The Abbess of Crewe by Muriel Spark
What a strange novella this book is! It’s far from my favourite Spark, but it is possibly the most fascinating. This is because commentators have suggested that it is Spark’s response to the Watergate scandal of 1972 which led to Nixon’s impeachment in August 1974.
The story opens with the newly elected Abbess of Crewe, Alexandra is walking with Sister Winifrede in the Abbey grounds. They go past two policemen with dogs. Winifrede seems desperate to talk:
‘Sister Winifrede,’ she now says, ‘whatever is spoken in the avenue of meditation goes on the record. You’ve been told several times. Won’t you ever learn?’
… She stops walking, there on the lawn; Winfrede, land of the midnight sun, looks at the Abbess, and presently that little sun, the disc of light and its aurora, appears in her brain like a miracle. ‘You mean, Lady Abbess,’ she says, ‘that you’ve even bugged the poplars?’
This Catholic Abbey is run on the oddest lines. Strictly traditional in one sense, observing all the services through the day and night, yet Alexandra doesn’t read from the bible at Vespers. She’ll quote poetry, and the bible reading while the nuns eat will be accompanied by extracts from an electronics handbook. The nuns are nominally Benedictine, but have strong associations with the local Jesuits. It was the previous Abbess, Hildegarde, that put in the surveillance equipment, which Alexandra has inherited and is using to further her cause.
In the recent elections, Alexandra had a strong rival in Felicity. an advocate of embroidery and free love!
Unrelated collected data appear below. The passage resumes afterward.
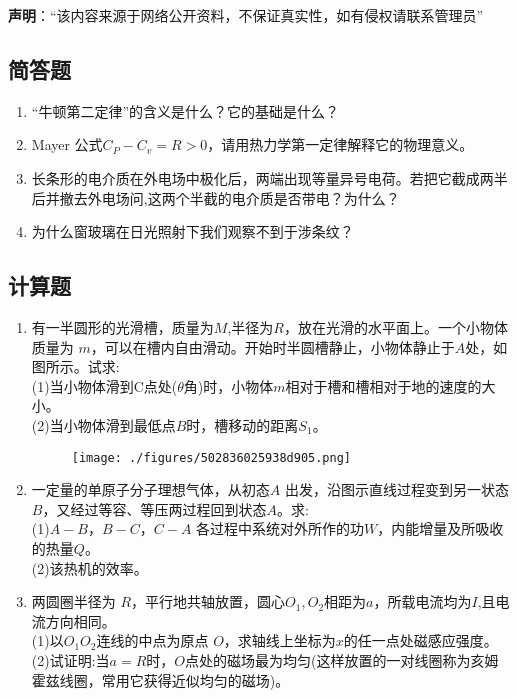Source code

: 

\textbf{声明}：“该内容来源于网络公开资料，不保证真实性，如有侵权请联系管理员”
\subsection{简答题}
\begin{enumerate}
\item “牛顿第二定律”的含义是什么？它的基础是什么？
\item  Mayer 公式$C_P-C_v=R>0$，请用热力学第一定律解释它的物理意义。
\item 长条形的电介质在外电场中极化后，两端出现等量异号电荷。若把它截成两半后并撤去外电场问,这两个半截的电介质是否带电？为什么？
\item 为什么窗玻璃在日光照射下我们观察不到于涉条纹？
\end{enumerate}
\subsection{计算题}
\begin{enumerate}
\item 有一半圆形的光滑槽，质量为$ M$,半径为$R$，放在光滑的水平面上。一个小物体质量为 $m$，可以在槽内自由滑动。开始时半圆槽静止，小物体静止于$A$处，如图所示。试求:\\
(1)当小物体滑到C点处($\theta$角)时，小物体$m$相对于槽和槽相对于地的速度的大小。\\
(2)当小物体滑到最低点$B$时，槽移动的距离$S_1$。
\begin{figure}[ht]
\centering
\texttt{[image: ./figures/502836025938d905.png]}
\caption{} \label{fig_SY19_1}
\end{figure}
\item 一定量的单原子分子理想气体，从初态$A$ 出发，沿图示直线过程变到另一状态$B$，又经过等容、等压两过程回到状态$ A$。求:\\
(1)$A-B$，$B-C$，$C-A$ 各过程中系统对外所作的功$W $，内能增量及所吸收的热量$Q$。\\
(2)该热机的效率。
\item 两圆圈半径为 $R$，平行地共轴放置，圆心$O_1,O_2$相距为$a$，所载电流均为$I$,且电流方向相同。\\
(1)以$O_1O_2$连线的中点为原点 $O$，求轴线上坐标为$x$的任一点处磁感应强度。\\(2)试证明:当$a=R$时，$O$点处的磁场最为均匀(这样放置的一对线圈称为亥姆霍兹线圈，常用它获得近似均匀的磁场)。
\end{enumerate}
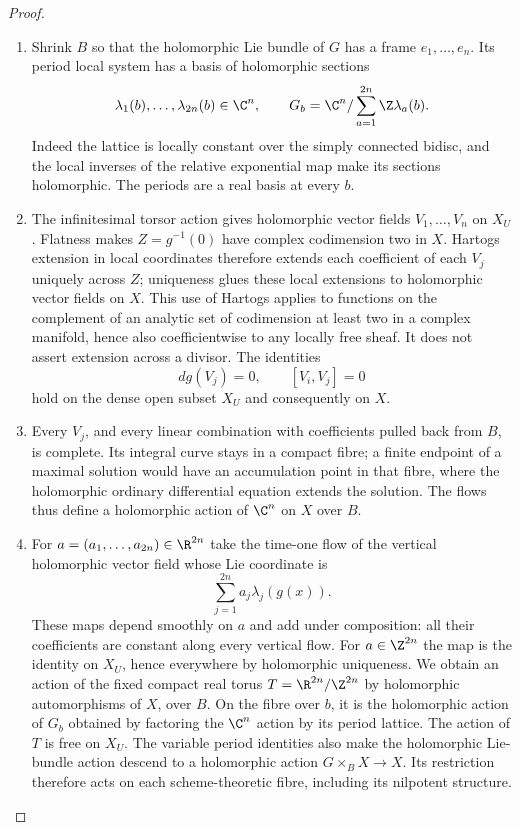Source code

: \begin{proof}

\begin{enumerate}[label={$\langle1\rangle$\arabic*.},leftmargin=*]
\item Shrink $B$ so that the holomorphic Lie bundle of $G$ has a
frame $e_1,\ldots,e_n$.  Its period local system has a basis
of holomorphic sections
\[
 \lambda_1(b),\ldots,\lambda_{2n}(b)\in\C^n,
 \qquad
 G_b=\C^n/\sum_{a=1}^{2n}\Z\lambda_a(b).
\]
Indeed the lattice is locally constant over the simply
connected bidisc, and the local inverses of the relative
exponential map make its sections holomorphic.  The periods
are a real basis at every $b$.

\item The infinitesimal torsor action gives holomorphic vector
fields $V_1,\ldots,V_n$ on $X_U$.  Flatness makes
$Z=g^{-1}(0)$ have complex codimension two in $X$.
Hartogs extension in local coordinates therefore extends
each coefficient of each $V_j$ uniquely across $Z$; uniqueness
glues these local extensions to holomorphic vector fields
on $X$.  This use of Hartogs applies to functions on the
complement of an analytic set of codimension at least two
in a complex manifold, hence also coefficientwise to any
locally free sheaf.  It does not assert extension across a
divisor.  The identities
\[
 dg(V_j)=0,\qquad [V_i,V_j]=0
\]
hold on the dense open subset $X_U$ and consequently on $X$.

\item Every $V_j$, and every linear combination with coefficients
pulled back from $B$, is complete.  Its integral curve stays
in a compact fibre; a finite endpoint of a maximal solution
would have an accumulation point in that fibre, where the
holomorphic ordinary differential equation extends the
solution.  The flows thus define a holomorphic action of
$\C^n$ on $X$ over $B$.

\item For $a=(a_1,\ldots,a_{2n})\in\R^{2n}$ take the time-one
flow of the vertical holomorphic vector field whose Lie
coordinate is
\[
 \sum_{j=1}^{2n}a_j\lambda_j(g(x)).
\]
These maps depend smoothly on $a$ and add under composition:
all their coefficients are constant along every vertical
flow.  For $a\in\Z^{2n}$ the map is the identity on $X_U$,
hence everywhere by holomorphic uniqueness.  We obtain an
action of the fixed compact real torus
$T=\R^{2n}/\Z^{2n}$ by holomorphic automorphisms of $X$,
over $B$.  On the fibre over $b$, it is the holomorphic
action of $G_b$ obtained by factoring the $\C^n$ action by
its period lattice.  The action of $T$ is free on $X_U$.
The variable period identities also make the holomorphic
Lie-bundle action descend to a holomorphic action
$G\times_BX\to X$.  Its restriction therefore acts on
each scheme-theoretic fibre, including its nilpotent
structure.


\end{enumerate}
\end{proof}
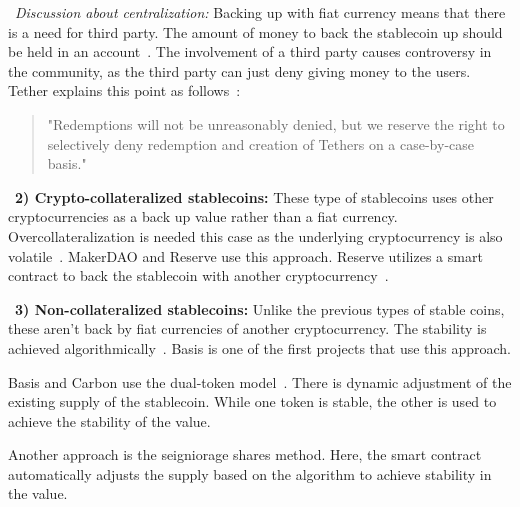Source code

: ~\textit{Discussion about centralization:} Backing up with fiat currency means that there is a need for third party. The amount of money to back the stablecoin up should be held in an account~\cite{techrev}. The involvement of a third party causes controversy in the community, as the third party can just deny giving money to the users. Tether explains this point as follows~\cite{cryptoinsider}:

\begin{quote}
"Redemptions will not be unreasonably denied, but we reserve the right to selectively deny redemption and creation of Tethers on a case-by-case basis."
\end{quote}


~\textbf{2) Crypto-collateralized stablecoins:} These type of stablecoins uses other cryptocurrencies as a back up value rather than a fiat currency. Overcollateralization is needed this case as the underlying cryptocurrency is also volatile~\cite{linkedin}. MakerDAO and Reserve use this approach. Reserve utilizes a smart contract to back the stablecoin with another cryptocurrency~\cite{cointelegraph}.

~\textbf{3) Non-collateralized stablecoins:} Unlike the previous types of stable coins, these aren't back by fiat currencies of another cryptocurrency. The stability is achieved algorithmically~\cite{linkedin}. Basis is one of the first projects that use this approach.

Basis and Carbon use the dual-token model~\cite{cryptoinsider}. There is dynamic adjustment of the existing supply of the stablecoin. While one token is stable, the other is used to achieve the stability of the value.




Another approach is the seigniorage shares method\cite{overview}. Here, the smart contract automatically adjusts the supply based on the algorithm to achieve stability in the value.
Felicity spread her philosophy in the abbey’s sewing room, listened to by Alexandra and her team. This is never going to end well for Felicity who has been having relations with a Jesuit priest. It all comes to a head when her silver thimble goes missing. They could all be excommunicated if this gets back to the Pope.
The most hilarious character is Sister Gertrude, who works all over the world as a missionary, but can nearly always be reached on the abbey’s ‘green telephone’ for a pithy comment, like ‘Consult Machiavelli, but don’t quote me as saying so; the name is inexpedient.’ or when asked how to treat a paradox, she says, ‘A paradox you live with’. They fail to persuade the gung-ho Gertrude to return home to vote for Alexandra, she’s too busy trying to convert cannibals to vegetarianism.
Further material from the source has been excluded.